Residing in the cemetery are the remains of many prominent colonists including Massachusetts Governor Thomas Dudley, who was buried there in 1653 and John Eliot, the Puritan pastor who translated the Bible into the Algonquin language.
The grave markers of the early colonists bear simple inscriptions. Names, dates of birth and death and are crowned with winged skulls which symbolize the soul taking flight.
The slate gravestones of prominent colonists such as Dudley, Seaver, Williams and Perrin serve as an historical record of Roxbury.
“It has been pretty well preserved so far,” says State Rep. Byron Rushing, former president of the Museum of African American History. “People just left it alone.”
The colonial-era burial grounds in downtown Boston have had their stones unearthed and rearranged in neat rows, but most of the stones in the Roxbury cemetery have remained in the same position since the first marker was set in 1633.
The deaths recorded on the stone markers tell much of the history of the early colony, infant deaths, small pox outbreaks, soldiers killed in the King Philips War, the French and Indian War, the Revolutionary War and the War of 1812.

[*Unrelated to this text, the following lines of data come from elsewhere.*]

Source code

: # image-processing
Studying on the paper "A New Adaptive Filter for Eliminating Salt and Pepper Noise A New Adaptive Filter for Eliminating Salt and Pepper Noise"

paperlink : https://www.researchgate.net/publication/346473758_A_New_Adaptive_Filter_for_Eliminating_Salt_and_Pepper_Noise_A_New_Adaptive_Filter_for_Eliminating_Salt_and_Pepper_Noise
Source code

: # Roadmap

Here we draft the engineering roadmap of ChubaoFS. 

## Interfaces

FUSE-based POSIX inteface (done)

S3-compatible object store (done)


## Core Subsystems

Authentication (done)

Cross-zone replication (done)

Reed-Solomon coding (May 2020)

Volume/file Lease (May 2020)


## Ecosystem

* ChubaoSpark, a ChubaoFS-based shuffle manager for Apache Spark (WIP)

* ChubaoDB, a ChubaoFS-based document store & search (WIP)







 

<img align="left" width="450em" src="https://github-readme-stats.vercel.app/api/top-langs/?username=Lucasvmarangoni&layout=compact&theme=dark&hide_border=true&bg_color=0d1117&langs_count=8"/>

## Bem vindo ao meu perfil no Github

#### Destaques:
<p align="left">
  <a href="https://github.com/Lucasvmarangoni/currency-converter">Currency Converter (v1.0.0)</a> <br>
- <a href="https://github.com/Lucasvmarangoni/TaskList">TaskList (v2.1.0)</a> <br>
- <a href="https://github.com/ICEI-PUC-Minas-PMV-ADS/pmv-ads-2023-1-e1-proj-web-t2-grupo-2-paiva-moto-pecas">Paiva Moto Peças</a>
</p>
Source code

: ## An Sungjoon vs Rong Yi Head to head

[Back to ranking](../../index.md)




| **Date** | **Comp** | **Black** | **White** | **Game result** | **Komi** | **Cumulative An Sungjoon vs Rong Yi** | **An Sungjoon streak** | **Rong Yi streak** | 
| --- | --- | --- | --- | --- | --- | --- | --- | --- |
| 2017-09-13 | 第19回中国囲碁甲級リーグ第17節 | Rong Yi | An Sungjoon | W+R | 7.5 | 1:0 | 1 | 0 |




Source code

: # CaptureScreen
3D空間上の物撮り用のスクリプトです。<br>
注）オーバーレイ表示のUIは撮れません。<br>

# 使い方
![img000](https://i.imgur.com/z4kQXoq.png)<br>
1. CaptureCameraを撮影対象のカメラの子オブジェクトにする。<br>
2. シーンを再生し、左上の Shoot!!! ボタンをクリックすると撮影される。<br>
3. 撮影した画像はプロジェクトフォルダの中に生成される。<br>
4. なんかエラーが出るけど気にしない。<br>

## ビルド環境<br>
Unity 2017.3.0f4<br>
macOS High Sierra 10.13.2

That the burial ground has survived in such great condition is somewhat of a miracle, given the forces of history.
One of the greatest threats to the burial ground came during the British siege of Boston in 1775, when colonists constructed a redoubt along what are now Eustis and Williams Streets, placing soldiers and artillery in the cemetery among the tombstones and putting the cemetery in the line of cannon fire.
According to historical records, artillery fire shattered the peace of eternal repose on the afternoon and night of June 17. But there was no significant damage to the burial ground.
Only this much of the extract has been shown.